The role of this specially constituted team was to look for and assess opportunities and determine the likelihood of certain proposals succeeding and their cost-effectiveness.

According to Rudolph, the multi-functional team quickly recognised that e-commerce was driven by customer centricity and customer convenience. Hermes needed, therefore, to move away from being parcel-centric and put its customers at the middle of their processes. He says:

“This meant that in digitalising our operation, we needed to look to all of our customer contact points, our customers’ preferences and decide which we could develop to the advantage of both the company and our customers.” 

How to make ideas happen

But Hermes knew that sourcing opportunities was one thing; executing them was quite another. For the next step in its transformation programme, it needed to create a whole new team.
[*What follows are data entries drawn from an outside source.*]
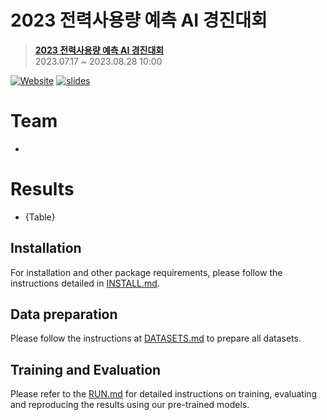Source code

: # 2023 전력사용량 예측 AI 경진대회

> [**2023 전력사용량 예측 AI 경진대회**](https://dacon.io/competitions/official/236125/overview/description)<br> 2023.07.17 ~ 2023.08.28 10:00

[![Website](https://img.shields.io/badge/Project-Website-87CEEB)](https://dacon.io/competitions/official/236125/overview/description/)
[![slides](https://img.shields.io/badge/Presentation-Slides-B762C1)](#)

# Team
- 

# Results
- {Table}

## Installation
For installation and other package requirements, please follow the instructions detailed in [INSTALL.md](https://github.com/muzairkhattak/multimodal-prompt-learning/blob/main/docs/INSTALL.md).

## Data preparation
Please follow the instructions at [DATASETS.md](https://github.com/muzairkhattak/multimodal-prompt-learning/blob/main/docs/DATASETS.md) to prepare all datasets.

## Training and Evaluation
Please refer to the [RUN.md](https://github.com/muzairkhattak/multimodal-prompt-learning/blob/main/docs/RUN.md) for detailed instructions on training, evaluating and reproducing the results using our pre-trained models.
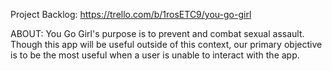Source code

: Project Backlog: https://trello.com/b/1rosETC9/you-go-girl

ABOUT: You Go Girl's purpose is to prevent and combat sexual assault. Though this app will be useful outside of this context, our primary objective is to be the most useful when a user is unable to interact with the app.
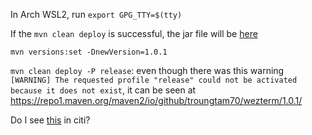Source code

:In Arch WSL2, run `export GPG_TTY=$(tty)` 

If the `mvn clean deploy` is successful, the jar file will be [here](https://s01.oss.sonatype.org/content/repositories/snapshots/io/github/troungtam70/wezterm/1.0.0-SNAPSHOT/)

`mvn versions:set -DnewVersion=1.0.1`

`mvn clean deploy -P release`: even though there was this warning `[WARNING] The requested profile "release" could not be activated because it does not exist`, it can be seen at https://repo1.maven.org/maven2/io/github/troungtam70/wezterm/1.0.1/

Do I see [this](https://s01.oss.sonatype.org/content/repositories/snapshots/io/github/troungtam70/wezterm/) in citi?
From 2016 through to 2019, Rudolph says, Hermes operated a Digital Lab. It consisted of designated teams for each of the promising areas that it had identified as an opportunity for digitalisation.

Knowing that it only had a certain window of opportunity in which to move fast and achieve success, the Digital Lab started working on three deliverable units, at small scale, to produce results that actually worked.

It concentrated on solutions for the costly last mile, for example, developing a last mile analytics tool that it rolled out in 2018. As a result, Rudolph explains:

“Our workers in the field can now access important information in a form they can actually use and work with measurable KPIs and variants in a way they never did before. The tool is now at a point where all our workers are using it and it’s relevant to everything the company does.” 

How to scale new ideas

But as with many digital transformation programmes, Rudolph continues, Hermes was not so successful initially in taking advantage of the achievements of the Digital Lab and scaling its solutions. Recognising it had some organisational structural problems such as silos and hierarchies, it decided to turn the organisation upside down and move the Digital Lab into the core organisation.

According to Rudolph, designated competence teams were again pulled from different parts of the organisation with mandates to determine the topics they would work on, alongside clear KPIs.

“Integral to this process was having our software developers working with our people in the field to truly understand the problems they were trying to solve through digital technologies.” 

In addition to creating capability teams, says Rudolph, Hermes also broke up its strong silos and hierarchical structure. It found that without the support of key executives, it couldn’t achieve any digital transformation.

The results from 2020 speak for themselves

Through the digitalisation programme, Rudolph says, Hermes has succeeded in improving its performance in all areas:

“Our operational capacity has strengthened; in 2020 we achieved a substantial increase in productivity in the last mile. Our customer perceptions of our services have improved. Customer complaints have fallen significantly from what they were in 2019. And courier satisfaction – a critical factor for us, given it’s the most important customer touchpoint – has increased year upon year.” 

For Hermes, its digitalisation efforts have resulted in an increase in overall profits and progress in achieving its KPIs. But the key transformation, Rudolph states, is that digitalisation is now today’s standard in the company:

“Digitalisation is no longer new, limited to a small group of IT people or adopted at small scale. It is now wide-reaching, behind everything we do and used by all our workers.”

Understanding and working with data-driven technologies can transform how distribution centres operate. In a constantly changing sector, Hermes has proven that digitalisation is one of the most cost-effective ways for CEP companies to keep pace.